May, 19, 2016, Cambridge--支えなしで、導電性金属インク3Dプリンティングとアニーリングは、特注の電子デバイスや生物医学デバイスに通じる。
 National Academy of Sciencesに発表された論文によると、ハーバード大学SEAS(John A. Paulson School of Engineering and Applied Sciences)とWyss Institute for Biologically Inspired Engineeringの研究チームは、レーザアシストのダイレクトインクプリント法により、微小金属、支持なしで立つ3D構造を補助的支持材料なしで、ワンステッププリントすることができる。
 この研究のリーダー、Jennifer Lewisは、「柔軟な金属電極と複雑な構造を即座に3Dプリントしアニールすることができる」と話している。
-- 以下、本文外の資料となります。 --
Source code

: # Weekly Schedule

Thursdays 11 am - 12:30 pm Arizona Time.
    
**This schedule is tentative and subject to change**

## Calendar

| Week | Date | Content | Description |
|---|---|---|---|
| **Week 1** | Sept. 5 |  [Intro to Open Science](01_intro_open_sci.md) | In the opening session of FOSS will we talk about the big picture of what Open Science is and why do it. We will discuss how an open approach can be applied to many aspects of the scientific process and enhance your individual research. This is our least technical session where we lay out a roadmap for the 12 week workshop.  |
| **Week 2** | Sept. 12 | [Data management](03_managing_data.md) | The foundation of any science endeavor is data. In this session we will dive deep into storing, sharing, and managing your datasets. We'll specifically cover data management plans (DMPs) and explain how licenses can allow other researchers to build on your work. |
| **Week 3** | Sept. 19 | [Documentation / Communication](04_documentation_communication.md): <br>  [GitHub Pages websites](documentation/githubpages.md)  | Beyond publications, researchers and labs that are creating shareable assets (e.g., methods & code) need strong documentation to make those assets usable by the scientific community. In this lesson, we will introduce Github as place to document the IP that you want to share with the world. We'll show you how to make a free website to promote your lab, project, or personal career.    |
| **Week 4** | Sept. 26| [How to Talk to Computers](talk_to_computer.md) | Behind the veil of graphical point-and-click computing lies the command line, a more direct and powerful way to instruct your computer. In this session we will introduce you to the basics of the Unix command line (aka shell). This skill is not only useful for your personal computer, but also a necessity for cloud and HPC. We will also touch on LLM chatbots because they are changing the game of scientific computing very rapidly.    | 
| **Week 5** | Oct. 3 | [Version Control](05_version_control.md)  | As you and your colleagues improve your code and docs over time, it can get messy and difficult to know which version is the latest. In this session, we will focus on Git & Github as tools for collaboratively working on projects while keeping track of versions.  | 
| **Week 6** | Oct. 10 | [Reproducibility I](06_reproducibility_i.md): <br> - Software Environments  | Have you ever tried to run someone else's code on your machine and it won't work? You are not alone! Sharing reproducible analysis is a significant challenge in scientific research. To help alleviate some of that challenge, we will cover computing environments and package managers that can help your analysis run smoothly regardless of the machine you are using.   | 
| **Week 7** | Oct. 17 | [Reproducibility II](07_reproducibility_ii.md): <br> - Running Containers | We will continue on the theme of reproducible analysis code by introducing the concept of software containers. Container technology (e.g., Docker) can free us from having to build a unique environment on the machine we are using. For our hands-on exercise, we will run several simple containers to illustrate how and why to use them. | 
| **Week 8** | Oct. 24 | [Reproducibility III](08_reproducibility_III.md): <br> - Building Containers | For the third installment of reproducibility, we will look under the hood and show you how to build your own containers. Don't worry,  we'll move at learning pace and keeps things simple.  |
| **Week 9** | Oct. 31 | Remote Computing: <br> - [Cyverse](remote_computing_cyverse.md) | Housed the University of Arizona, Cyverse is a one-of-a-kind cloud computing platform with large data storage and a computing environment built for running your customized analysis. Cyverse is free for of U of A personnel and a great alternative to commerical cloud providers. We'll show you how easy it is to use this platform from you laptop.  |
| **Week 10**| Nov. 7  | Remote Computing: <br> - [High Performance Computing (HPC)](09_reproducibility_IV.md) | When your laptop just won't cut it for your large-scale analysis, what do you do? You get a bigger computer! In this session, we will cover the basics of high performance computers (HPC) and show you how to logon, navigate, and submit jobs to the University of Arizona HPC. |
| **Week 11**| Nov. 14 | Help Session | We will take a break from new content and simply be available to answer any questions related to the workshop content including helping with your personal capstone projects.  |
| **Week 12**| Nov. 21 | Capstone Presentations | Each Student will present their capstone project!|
 Lewisのチームは、銀ナノ粒子で構成されるインクを使い、それを印刷ノズルを通して送り出し、次に精密にプログラムされたレーザを使ってアニールする。レーザは、最適量のエネルギーでインクを固化するようにプログラムされている。印刷ノズルは、x, y, z軸で動き、回転プリントステージと相俟って自由曲線を描く。こうして髪の毛の幅よりも細い銀線の微小半球、螺旋モチーフ、蝶でも自由空間に数秒でプリントすることができる。プリントされた線は優れた伝導性を持ち、バルクの銀にほぼ匹敵する。
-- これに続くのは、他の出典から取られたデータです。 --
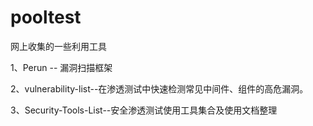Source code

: # pooltest
网上收集的一些利用工具

1、Perun -- 漏洞扫描框架

2、vulnerability-list--在渗透测试中快速检测常见中间件、组件的高危漏洞。

3、Security-Tools-List--安全渗透测试使用工具集合及使用文档整理
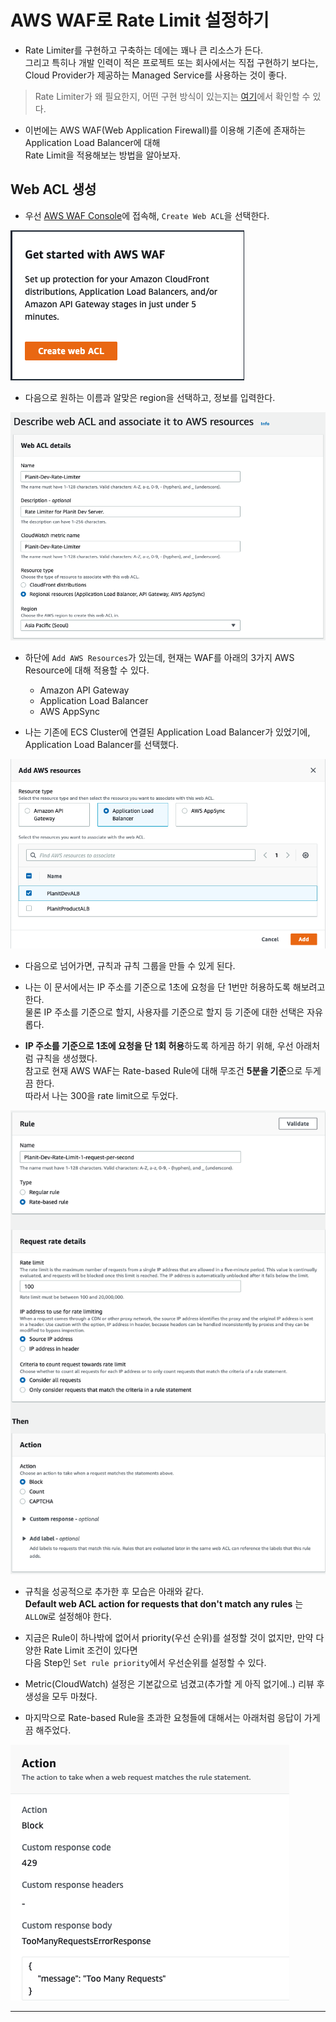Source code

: # AWS WAF로 Rate Limit 설정하기

- Rate Limiter를 구현하고 구축하는 데에는 꽤나 큰 리소스가 든다.  
  그리고 특히나 개발 인력이 적은 프로젝트 또는 회사에서는 직접 구현하기 보다는, Cloud Provider가 제공하는 Managed Service를 사용하는 것이 좋다.

> Rate Limiter가 왜 필요한지, 어떤 구현 방식이 있는지는 [여기](https://github.com/sang-w0o/Study/blob/master/Infrastructure/%EA%B0%80%EC%83%81%20%EB%A9%B4%EC%A0%91%20%EC%82%AC%EB%A1%80%EB%A1%9C%20%EB%B0%B0%EC%9A%B0%EB%8A%94%20%EB%8C%80%EA%B7%9C%EB%AA%A8%20%EC%8B%9C%EC%8A%A4%ED%85%9C%20%EC%84%A4%EA%B3%84%20%EA%B8%B0%EC%B4%88/3.%20Rate%20Limiter%EC%9D%98%20%EC%84%A4%EA%B3%84.md)에서 확인할 수 있다.

- 이번에는 AWS WAF(Web Application Firewall)를 이용해 기존에 존재하는 Application Load Balancer에 대해  
  Rate Limit을 적용해보는 방법을 알아보자.

## Web ACL 생성

- 우선 [AWS WAF Console](https://console.aws.amazon.com/wafv2/homev2#)에 접속해, `Create Web ACL`을 선택한다.

![picture 1](/images/AWS_WAF_1.png)

- 다음으로 원하는 이름과 알맞은 region을 선택하고, 정보를 입력한다.

![picture 2](/images/AWS_WAF_2.png)

- 하단에 `Add AWS Resources`가 있는데, 현재는 WAF를 아래의 3가지 AWS Resource에 대해 적용할 수 있다.

  - Amazon API Gateway
  - Application Load Balancer
  - AWS AppSync

- 나는 기존에 ECS Cluster에 연결된 Application Load Balancer가 있었기에, Application Load Balancer를 선택했다.

![picture 3](/images/AWS_WAF_3.png)

- 다음으로 넘어가면, 규칙과 규칙 그룹을 만들 수 있게 된다.

- 나는 이 문서에서는 IP 주소를 기준으로 1초에 요청을 단 1번만 허용하도록 해보려고 한다.  
  물론 IP 주소를 기준으로 할지, 사용자를 기준으로 할지 등 기준에 대한 선택은 자유롭다.

- **IP 주소를 기준으로 1초에 요청을 단 1회 허용**하도록 하게끔 하기 위해, 우선 아래처럼 규칙을 생성했다.  
  참고로 현재 AWS WAF는 Rate-based Rule에 대해 무조건 **5분을 기준**으로 두게끔 한다.  
  따라서 나는 300을 rate limit으로 두었다.

![picture 7](/images/AWS_WAF_4.png)

- 규칙을 성공적으로 추가한 후 모습은 아래와 같다.  
  **Default web ACL action for requests that don't match any rules** 는 `ALLOW`로 설정해야 한다.

- 지금은 Rule이 하나밖에 없어서 priority(우선 순위)를 설정할 것이 없지만, 만약 다양한 Rate Limit 조건이 있다면  
  다음 Step인 `Set rule priority`에서 우선순위를 설정할 수 있다.

- Metric(CloudWatch) 설정은 기본값으로 넘겼고(추가할 게 아직 없기에..) 리뷰 후 생성을 모두 마쳤다.

- 마지막으로 Rate-based Rule을 초과한 요청들에 대해서는 아래처럼 응답이 가게끔 해주었다.

![picture 8](/images/AWS_WAF_5.png)

---
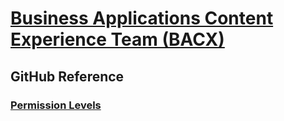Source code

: # [Business Applications Content Experience Team (BACX)](index.md)
## GitHub Reference
### [Permission Levels](permission-levels.md)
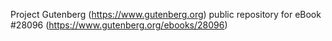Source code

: Project Gutenberg (https://www.gutenberg.org) public repository for eBook #28096 (https://www.gutenberg.org/ebooks/28096)
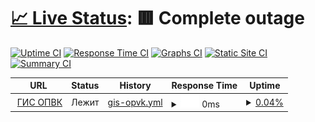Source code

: # [📈 Live Status](https://Georgsius.github.io/gisopvk_status): <!--live status--> **🟥 Complete outage**

[![Uptime CI](https://github.com/Georgsius/gisopvk_status/workflows/Uptime%20CI/badge.svg)](https://github.com/Georgsius/gisopvk_status/actions?query=workflow%3A%22Uptime+CI%22)
[![Response Time CI](https://github.com/Georgsius/gisopvk_status/workflows/Response%20Time%20CI/badge.svg)](https://github.com/Georgsius/gisopvk_status/actions?query=workflow%3A%22Response+Time+CI%22)
[![Graphs CI](https://github.com/Georgsius/gisopvk_status/workflows/Graphs%20CI/badge.svg)](https://github.com/Georgsius/gisopvk_status/actions?query=workflow%3A%22Graphs+CI%22)
[![Static Site CI](https://github.com/Georgsius/gisopvk_status/workflows/Static%20Site%20CI/badge.svg)](https://github.com/Georgsius/gisopvk_status/actions?query=workflow%3A%22Static+Site+CI%22)
[![Summary CI](https://github.com/Georgsius/gisopvk_status/workflows/Summary%20CI/badge.svg)](https://github.com/Georgsius/gisopvk_status/actions?query=workflow%3A%22Summary+CI%22)

<!--start: status pages-->
<!-- This summary is generated by Upptime (https://github.com/upptime/upptime) -->
<!-- Do not edit this manually, your changes will be overwritten -->
<!-- prettier-ignore -->
| URL | Status | History | Response Time | Uptime |
| --- | ------ | ------- | ------------- | ------ |
| <img alt="" src="https://gisopvk.ru/assets/icon/favicon.png" height="13"> [ГИС ОПВК](https://gisopvk.ru/login) | Лежит | [gis-opvk.yml](https://github.com/Georgsius/gisopvk_status/commits/HEAD/history/gis-opvk.yml) | <details><summary><img alt="Response time graph" src="./graphs/gis-opvk/response-time-week.png" height="20"> 0ms</summary><br><a href="https://Georgsius.github.io/gisopvk_status/history/gis-opvk"><img alt="Response time 0" src="https://img.shields.io/endpoint?url=https%3A%2F%2Fraw.githubusercontent.com%2FGeorgsius%2Fgisopvk_status%2FHEAD%2Fapi%2Fgis-opvk%2Fresponse-time.json"></a><br><a href="https://Georgsius.github.io/gisopvk_status/history/gis-opvk"><img alt="24-hour response time 0" src="https://img.shields.io/endpoint?url=https%3A%2F%2Fraw.githubusercontent.com%2FGeorgsius%2Fgisopvk_status%2FHEAD%2Fapi%2Fgis-opvk%2Fresponse-time-day.json"></a><br><a href="https://Georgsius.github.io/gisopvk_status/history/gis-opvk"><img alt="7-day response time 0" src="https://img.shields.io/endpoint?url=https%3A%2F%2Fraw.githubusercontent.com%2FGeorgsius%2Fgisopvk_status%2FHEAD%2Fapi%2Fgis-opvk%2Fresponse-time-week.json"></a><br><a href="https://Georgsius.github.io/gisopvk_status/history/gis-opvk"><img alt="30-day response time 0" src="https://img.shields.io/endpoint?url=https%3A%2F%2Fraw.githubusercontent.com%2FGeorgsius%2Fgisopvk_status%2FHEAD%2Fapi%2Fgis-opvk%2Fresponse-time-month.json"></a><br><a href="https://Georgsius.github.io/gisopvk_status/history/gis-opvk"><img alt="1-year response time 0" src="https://img.shields.io/endpoint?url=https%3A%2F%2Fraw.githubusercontent.com%2FGeorgsius%2Fgisopvk_status%2FHEAD%2Fapi%2Fgis-opvk%2Fresponse-time-year.json"></a></details> | <details><summary><a href="https://Georgsius.github.io/gisopvk_status/history/gis-opvk">0.04%</a></summary><a href="https://Georgsius.github.io/gisopvk_status/history/gis-opvk"><img alt="All-time uptime 0.04%" src="https://img.shields.io/endpoint?url=https%3A%2F%2Fraw.githubusercontent.com%2FGeorgsius%2Fgisopvk_status%2FHEAD%2Fapi%2Fgis-opvk%2Fuptime.json"></a><br><a href="https://Georgsius.github.io/gisopvk_status/history/gis-opvk"><img alt="24-hour uptime 0.04%" src="https://img.shields.io/endpoint?url=https%3A%2F%2Fraw.githubusercontent.com%2FGeorgsius%2Fgisopvk_status%2FHEAD%2Fapi%2Fgis-opvk%2Fuptime-day.json"></a><br><a href="https://Georgsius.github.io/gisopvk_status/history/gis-opvk"><img alt="7-day uptime 0.04%" src="https://img.shields.io/endpoint?url=https%3A%2F%2Fraw.githubusercontent.com%2FGeorgsius%2Fgisopvk_status%2FHEAD%2Fapi%2Fgis-opvk%2Fuptime-week.json"></a><br><a href="https://Georgsius.github.io/gisopvk_status/history/gis-opvk"><img alt="30-day uptime 0.04%" src="https://img.shields.io/endpoint?url=https%3A%2F%2Fraw.githubusercontent.com%2FGeorgsius%2Fgisopvk_status%2FHEAD%2Fapi%2Fgis-opvk%2Fuptime-month.json"></a><br><a href="https://Georgsius.github.io/gisopvk_status/history/gis-opvk"><img alt="1-year uptime 0.04%" src="https://img.shields.io/endpoint?url=https%3A%2F%2Fraw.githubusercontent.com%2FGeorgsius%2Fgisopvk_status%2FHEAD%2Fapi%2Fgis-opvk%2Fuptime-year.json"></a></details>

<!--end: status pages-->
 伝導金属機能を造るために用いられる従来の3Dプリンティング技術と比較すると、レーザアシストのダイレクトインク描画は、曲線の複雑なワイヤパタンを一度に描ける点で優れているばかりか、局所的レーザ加熱により伝導銀線が直接ローコストのプラスチック基板にプリントできるという意味でも優れている。
 論文の筆頭著者、Wyss Instituteポスドクフェロー、Mark Skylar-Scott, Ph.D.によると、その技術の最も難しい面は、ノズルとレーザの分離間隔の最適化だった。
 「プリンティング中にレーザがノズルに近くなりすぎると、熱が上流に伝わり固化したインクが詰まる。これへの対処で、所定の銀線パタンに沿って熱分布を占める熱伝導モデルを考案し、プリント速度とノズルとレーザ間の距離を調整して、レーザアニーリングプロセスを即座にうまく制御できるようにした」。
 結果は、その方法でカーブや螺旋を素早くプリントし、角の曲がりや方向変化も銀のインクでどこにでもプリントでき、特注金属構造の電子デバイスや生物医学デバイスで、ほぼ無限の新しい潜在的なアプリケーションが開ける。